Australia was built on hard yakka. Convict labour chipped away at hard rock to build roads, quarry sandstone, and to build our first public buildings; early settlers forged their way into thick and unpredictable bushland to build modest homes and rambling sheep-runs; gold diggers sweated on riverbeds to cradle and pan elusive nuggets; shearers rolled up their sleeves to peel away greasy wool; stockmen, as drovers and boundary riders, sat high in the saddle under blazing sun to protect massive herds of cattle. There were, of course, many other work endeavours and, just as importantly, the colonial women worked like demons to build, clean and service their homes.

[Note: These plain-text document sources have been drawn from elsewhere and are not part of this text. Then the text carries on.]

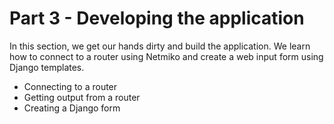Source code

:# Part 3 - Developing the application
In this section, we get our hands dirty and build the application. We learn how to connect to a router using Netmiko and create a web input form using Django templates.

- Connecting to a router
- Getting output from a router
- Creating a Django form

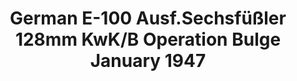 ---
layout: product
title: "German E-100 Ausf.Sechsfüßler 128mm KwK/B Operation Bulge January 1947"
price: "4500" 
desc: "Maketa"
img_path: "/assets/img/UA72181.jpg"
brand: "N/A"
available: false
special_offer: false
new: false
soon: false
cat: "010000"
subcat: "013300"
subsubcat: "0N/A"
sifra: "UA72181"
popular: false
---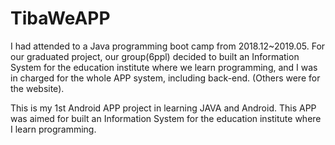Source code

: # TibaWeAPP
I had attended to a Java programming boot camp from 2018.12~2019.05. 
For our graduated project, our group(6ppl) decided to built an Information System for the education institute where we learn programming, and I was in charged for the whole APP system, including back-end. (Others were for the website).

This is my 1st Android APP project in learning JAVA and Android. 
This APP was aimed for built an Information System for the education institute where I learn programming.
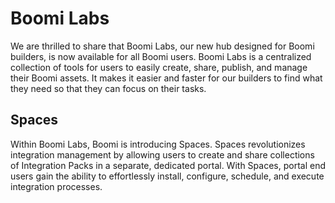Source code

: # Boomi Labs 

<head>
  <meta name="guidename" content="Release Notes"/>
  <meta name="context" content="GUID-54a888c3-891b-452c-b00a-41a39d625e3b"/>
</head>


We are thrilled to share that Boomi Labs, our new hub designed for Boomi builders, is now available for all Boomi users. Boomi Labs is a centralized collection of tools for users to easily create, share, publish, and manage their Boomi assets. It makes it easier and faster for our builders to find what they need so that they can focus on their tasks.

## Spaces 

Within Boomi Labs, Boomi is introducing Spaces. Spaces revolutionizes integration management by allowing users to create and share collections of Integration Packs in a separate, dedicated portal. With Spaces, portal end users gain the ability to effortlessly install, configure, schedule, and execute integration processes.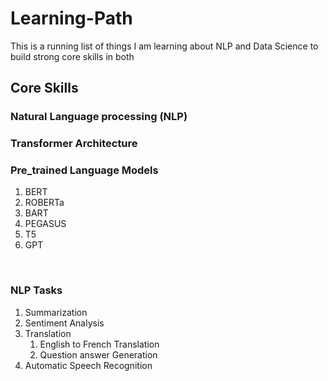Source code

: # Learning-Path
This is a running list of things I am learning about NLP and Data Science to build strong core skills in both
## Core Skills<br>
### Natural Language processing (NLP)<br>
### Transformer Architecture<br>
### Pre_trained Language Models<br>
<ol>
  <li>BERT</li>
  <li>ROBERTa</li>
  <li>BART
    
  </li>
  <li>PEGASUS</li>
  <li>T5</li>
  <li>GPT</li>
</ol><br>

### NLP Tasks<br>
<ol>
  <li>Summarization</li>
  <li>Sentiment Analysis</li>
  <li>Translation
    <ol>
      <li>English to French Translation</li>
      <li>Question answer Generation</li>
    </ol>
  </li>
  <li>Automatic Speech Recognition</li>
</ol>


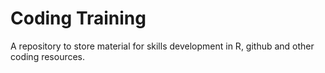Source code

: # Coding Training

A repository to store material for skills development in R, github and other coding resources.
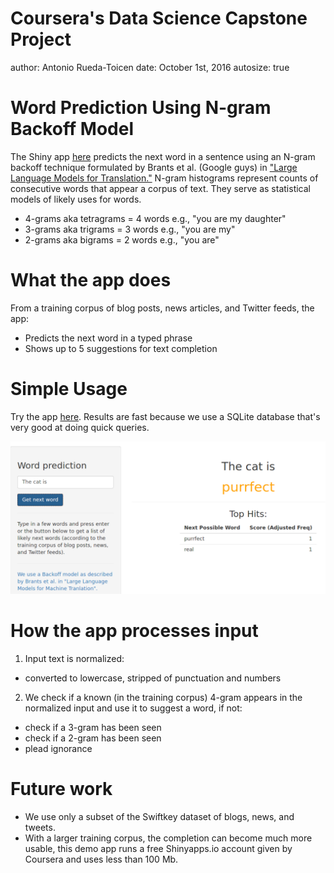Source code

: Coursera's Data Science Capstone Project 
========================================================
author: Antonio Rueda-Toicen
date: October 1st, 2016
autosize: true

Word Prediction Using N-gram Backoff Model
========================================================
The Shiny app [here]() predicts the next word in a sentence using an N-gram backoff technique formulated by Brants et al. (Google guys) in ["Large Language Models for Translation."](http://www.aclweb.org/anthology/D07-1090.pdf) 
N-gram histograms represent counts of consecutive words that appear a corpus of text. They serve as statistical models of likely uses for words. 
* 4-grams aka tetragrams = 4 words e.g., "you are my daughter"
* 3-grams aka trigrams = 3 words e.g., "you are my"
* 2-grams aka bigrams = 2 words e.g., "you are"



What the app does
========================================================
From a training corpus of blog posts, news articles, and Twitter feeds, the app: 
* Predicts the next word in a typed phrase
* Shows up to 5 suggestions for text completion


Simple Usage
========================================================
Try the app [here](). Results are fast because we use a SQLite database that's very good at doing quick queries.

![alt text](screenshot-shinyapp.png)

How the app processes input
====================================
1. Input text is normalized:
  + converted to lowercase, stripped of punctuation and numbers
  
2. We check if a known (in the training corpus) 4-gram appears in the normalized input and use it to suggest a word, if not:
  + check if a 3-gram has been seen
  + check if a 2-gram has been seen
  + plead ignorance
  
Future work
=============================
* We use only a subset of the Swiftkey dataset of blogs, news, and tweets. 
* With a larger training corpus, the completion can become much more usable, this demo app runs a free Shinyapps.io account given by Coursera and uses less than 100 Mb. 
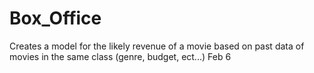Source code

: # Box_Office
Creates a model for the likely revenue of a movie based on past data of movies in the same class (genre, budget, ect...)
Feb 6
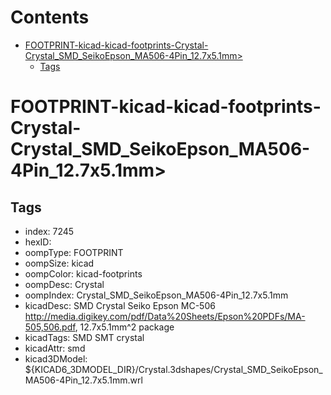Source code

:



Contents
========

* [FOOTPRINT-kicad-kicad-footprints-Crystal-Crystal_SMD_SeikoEpson_MA506-4Pin_12.7x5.1mm>](#footprint-kicad-kicad-footprints-crystal-crystal_smd_seikoepson_ma506-4pin_127x51mm)
	* [Tags](#tags)

# FOOTPRINT-kicad-kicad-footprints-Crystal-Crystal_SMD_SeikoEpson_MA506-4Pin_12.7x5.1mm>

## Tags

- index: 7245
- hexID: 
- oompType: FOOTPRINT
- oompSize: kicad
- oompColor: kicad-footprints
- oompDesc: Crystal
- oompIndex: Crystal_SMD_SeikoEpson_MA506-4Pin_12.7x5.1mm
- kicadDesc: SMD Crystal Seiko Epson MC-506 http://media.digikey.com/pdf/Data%20Sheets/Epson%20PDFs/MA-505,506.pdf, 12.7x5.1mm^2 package
- kicadTags: SMD SMT crystal
- kicadAttr: smd
- kicad3DModel: ${KICAD6_3DMODEL_DIR}/Crystal.3dshapes/Crystal_SMD_SeikoEpson_MA506-4Pin_12.7x5.1mm.wrl

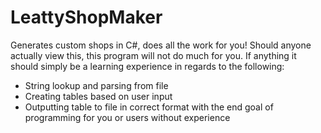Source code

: LeattyShopMaker
===============

Generates custom shops in C#, does all the work for you!
Should anyone actually view this, this program will not do much for you. If anything it should simply be a learning experience in regards to the following:

- String lookup and parsing from file
- Creating tables based on user input
- Outputting table to file in correct format with the end goal of programming for you or users without experience
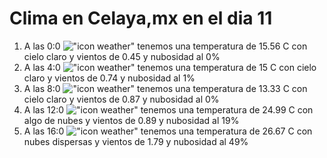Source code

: # Clima en Celaya,mx en el dia 11

1. A las 0:0 !["icon weather"](http://openweathermap.org/img/w/01n.png) tenemos una temperatura de 15.56 C con cielo claro y  vientos de 0.45 y nubosidad al 0%
1. A las 4:0 !["icon weather"](http://openweathermap.org/img/w/01n.png) tenemos una temperatura de 15 C con cielo claro y  vientos de 0.74 y nubosidad al 1%
1. A las 8:0 !["icon weather"](http://openweathermap.org/img/w/01d.png) tenemos una temperatura de 13.33 C con cielo claro y  vientos de 0.87 y nubosidad al 0%
1. A las 12:0 !["icon weather"](http://openweathermap.org/img/w/02d.png) tenemos una temperatura de 24.99 C con algo de nubes y  vientos de 0.89 y nubosidad al 19%
1. A las 16:0 !["icon weather"](http://openweathermap.org/img/w/03d.png) tenemos una temperatura de 26.67 C con nubes dispersas y  vientos de 1.79 y nubosidad al 49%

There is an old saying: hard work never hurt anyone. Maybe so, but bush work certainly produced its aches and pains. Shearers in particular, usually worked and lived in poor conditions and, because of the nature of the work where they were paid for each sheep they shore, worked until they dropped. There are many accounts of shearers, especially the older brigade, crawling on all fours to get to their bunks, where they would immediately fall asleep, exhausted and racked with lumbago, rheumatism and arthritis.

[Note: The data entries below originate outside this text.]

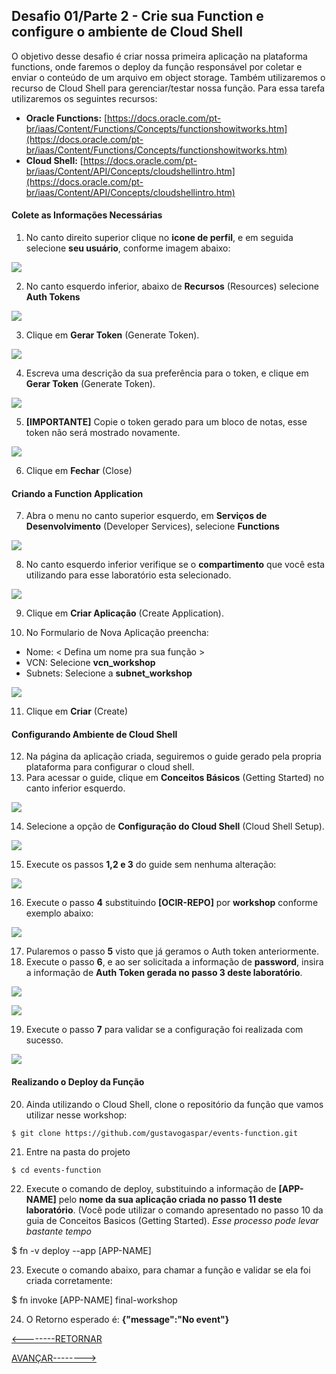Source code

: ﻿## Desafio 01/Parte 2 - Crie sua Function e configure o ambiente de Cloud Shell

 O objetivo desse desafio é criar nossa primeira aplicação na plataforma functions, onde faremos o deploy da função responsável por coletar e enviar o conteúdo de um arquivo em object storage. Também utilizaremos o recurso de Cloud Shell para gerenciar/testar nossa função.
 Para essa tarefa utilizaremos os seguintes recursos:
 
 - **Oracle Functions:** [https://docs.oracle.com/pt-br/iaas/Content/Functions/Concepts/functionshowitworks.htm](https://docs.oracle.com/pt-br/iaas/Content/Functions/Concepts/functionshowitworks.htm)
 - **Cloud Shell:** [https://docs.oracle.com/pt-br/iaas/Content/API/Concepts/cloudshellintro.htm](https://docs.oracle.com/pt-br/iaas/Content/API/Concepts/cloudshellintro.htm)
 

#### Colete as Informações Necessárias
1. No canto direito superior clique no **icone de perfil**, e em seguida selecione **seu usuário**, conforme imagem abaixo:

![](./IMG/001-LAB2.PNG)

2. No canto esquerdo inferior, abaixo de **Recursos** (Resources) selecione **Auth Tokens**

![](./IMG/002-LAB2.PNG)

3. Clique em **Gerar Token** (Generate Token).

![](./IMG/003-LAB2.PNG)

4. Escreva uma descrição da sua preferência para o token, e clique em **Gerar Token** (Generate Token).

![](./IMG/004-LAB2.PNG)

5. **[IMPORTANTE]** Copie o token gerado para um bloco de notas, esse token não será mostrado novamente.

![](./IMG/005-LAB2.PNG)

6. Clique em **Fechar** (Close)

#### Criando a Function Application
7. Abra o menu no canto superior esquerdo, em **Serviços de Desenvolvimento** (Developer Services), selecione **Functions**

![](./IMG/006-LAB2.PNG)

8. No canto esquerdo inferior verifique se o **compartimento** que você esta utilizando para esse laboratório esta selecionado.

![](./IMG/007-LAB2.PNG)

9. Clique em **Criar Aplicação** (Create Application).

10. No Formulario de Nova Aplicação preencha:
- Nome: < Defina um nome pra sua função >
- VCN: Selecione **vcn_workshop**
- Subnets: Selecione a **subnet_workshop**

![](./IMG/008-LAB2.PNG)

11. Clique em **Criar** (Create)
####  Configurando Ambiente de Cloud Shell
12. Na página da aplicação criada, seguiremos o guide gerado pela propria plataforma para configurar o cloud shell.
13. Para acessar o guide, clique em **Conceitos Básicos** (Getting Started) no canto inferior esquerdo.

![](./IMG/009-LAB2.PNG)

14. Selecione a opção de **Configuração do Cloud Shell** (Cloud Shell Setup).

![](./IMG/010-LAB2.PNG)

15. Execute os passos **1,2 e 3** do guide sem nenhuma alteração:

![](./IMG/011-LAB2.PNG)

16. Execute o passo **4** substituindo **[OCIR-REPO]** por **workshop** conforme exemplo abaixo:

![](./IMG/012-LAB2.PNG)

17. Pularemos o passo **5** visto que já geramos o Auth token anteriormente.
18. Execute o passo **6**, e ao ser solicitada a informação de **password**, insira a informação de **Auth Token gerada no passo 3 deste laboratório**.

![](./IMG/013-LAB2.PNG)

![](./IMG/014-LAB2.PNG)

19. Execute o passo **7** para validar se a configuração foi realizada com sucesso.

![](./IMG/015-LAB2.PNG)

####  Realizando o Deploy da Função
 20. Ainda utilizando o Cloud Shell, clone o repositório da função que vamos utilizar nesse workshop:
 

    $ git clone https://github.com/gustavogaspar/events-function.git

 21. Entre na pasta do projeto
 

    $ cd events-function

22. Execute o comando de deploy, substituindo a informação de **[APP-NAME]** pelo **nome da sua aplicação criada no passo 11 deste laboratório**. (Você pode utilizar o comando apresentado no passo 10 da guia de Conceitos Basicos (Getting Started). _Esse processo pode levar bastante tempo_

   $  fn -v deploy --app [APP-NAME]


23. Execute o comando abaixo, para chamar a função e validar se ela foi criada corretamente: 

   $ fn invoke [APP-NAME] final-workshop

24. O Retorno esperado é: **{"message":"No event"}**

[<--------RETORNAR](../LAB01/README.md) 


[AVANÇAR-------->](../LAB03/README.md)










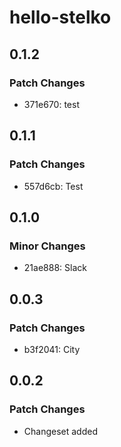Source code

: # hello-stelko

## 0.1.2

### Patch Changes

- 371e670: test

## 0.1.1

### Patch Changes

- 557d6cb: Test

## 0.1.0

### Minor Changes

- 21ae888: Slack

## 0.0.3

### Patch Changes

- b3f2041: City

## 0.0.2

### Patch Changes

- Changeset added
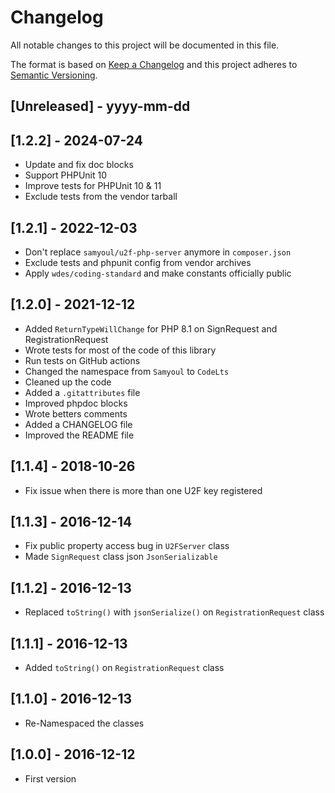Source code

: # Changelog

All notable changes to this project will be documented in this file.

The format is based on [Keep a Changelog](https://keepachangelog.com/en/1.0.0/)
and this project adheres to [Semantic Versioning](https://semver.org/spec/v2.0.0.html).

## [Unreleased] - yyyy-mm-dd

## [1.2.2] - 2024-07-24

- Update and fix doc blocks
- Support PHPUnit 10
- Improve tests for PHPUnit 10 & 11
- Exclude tests from the vendor tarball

## [1.2.1] - 2022-12-03

- Don't replace `samyoul/u2f-php-server` anymore in `composer.json`
- Exclude tests and phpunit config from vendor archives
- Apply `wdes/coding-standard` and make constants officially public

## [1.2.0] - 2021-12-12

- Added `ReturnTypeWillChange` for PHP 8.1 on SignRequest and RegistrationRequest
- Wrote tests for most of the code of this library
- Run tests on GitHub actions
- Changed the namespace from `Samyoul` to `CodeLts`
- Cleaned up the code
- Added a `.gitattributes` file
- Improved phpdoc blocks
- Wrote betters comments
- Added a CHANGELOG file
- Improved the README file

## [1.1.4] - 2018-10-26

- Fix issue when there is more than one U2F key registered

## [1.1.3] - 2016-12-14

- Fix public property access bug in `U2FServer` class
- Made `SignRequest` class json `JsonSerializable`

## [1.1.2] - 2016-12-13

- Replaced `toString()` with `jsonSerialize()` on `RegistrationRequest` class

## [1.1.1] - 2016-12-13

- Added `toString()` on `RegistrationRequest` class

## [1.1.0] - 2016-12-13

- Re-Namespaced the classes

## [1.0.0] - 2016-12-12

- First version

The selection in this section covers some tragic stories and some tragically humorous ones. The bush workers tended to abstain from alcohol when ‘on the job’ and, of course, shearing stations banned all alcohol during the season. These ‘dry’ environments provided a good opportunity to homemade entertainment, chiefly playing cards, reading, playing music, or singing and reciting poetry. Many of the bushbrigade wrote poems and sent them for publication to The Bulletin, the ‘bushman’s bible’.